■ Assigned task: From the entries that follow, gather each line holding the word "library".

■ Available data:

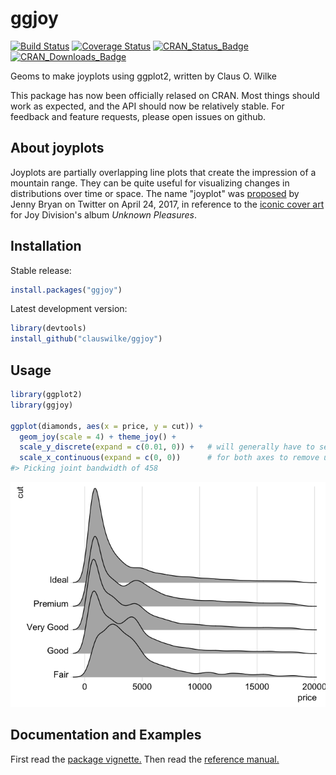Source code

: 
<!-- README.md is generated from README.Rmd. Please edit that file -->
ggjoy
=====

[![Build Status](https://travis-ci.org/clauswilke/ggjoy.svg?branch=master)](https://travis-ci.org/clauswilke/ggjoy) [![Coverage Status](https://img.shields.io/codecov/c/github/clauswilke/ggjoy/master.svg)](https://codecov.io/github/clauswilke/ggjoy?branch=master) [![CRAN\_Status\_Badge](http://www.r-pkg.org/badges/version/ggjoy)](https://CRAN.R-project.org/package=ggjoy) [![CRAN\_Downloads\_Badge](http://cranlogs.r-pkg.org/badges/grand-total/ggjoy?color=brightgreen)](http://cranlogs.r-pkg.org/downloads/total/last-month/ggjoy)

Geoms to make joyplots using ggplot2, written by Claus O. Wilke

This package has now been officially relased on CRAN. Most things should work as expected, and the API should now be relatively stable. For feedback and feature requests, please open issues on github.

About joyplots
--------------

Joyplots are partially overlapping line plots that create the impression of a mountain range. They can be quite useful for visualizing changes in distributions over time or space. The name "joyplot" was [proposed](https://twitter.com/JennyBryan/status/856674638981550080) by Jenny Bryan on Twitter on April 24, 2017, in reference to the [iconic cover art](https://blogs.scientificamerican.com/sa-visual/pop-culture-pulsar-origin-story-of-joy-division-s-unknown-pleasures-album-cover-video/) for Joy Division's album *Unknown Pleasures*.

Installation
------------

Stable release:

``` r
install.packages("ggjoy")
```

Latest development version:

``` r
library(devtools)
install_github("clauswilke/ggjoy")
```

Usage
-----

``` r
library(ggplot2)
library(ggjoy)
    
ggplot(diamonds, aes(x = price, y = cut)) +
  geom_joy(scale = 4) + theme_joy() +
  scale_y_discrete(expand = c(0.01, 0)) +   # will generally have to set the `expand` option
  scale_x_continuous(expand = c(0, 0))      # for both axes to remove unneeded padding
#> Picking joint bandwidth of 458
```

![](man/figures/README-diamonds-1.png)

Documentation and Examples
--------------------------

First read the [package vignette.](https://cran.r-project.org/web/packages/ggjoy/vignettes/introduction.html) Then read the [reference manual.](https://cran.r-project.org/web/packages/ggjoy/ggjoy.pdf)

■ Problem solution:
library(devtools)
library(ggplot2)
library(ggjoy)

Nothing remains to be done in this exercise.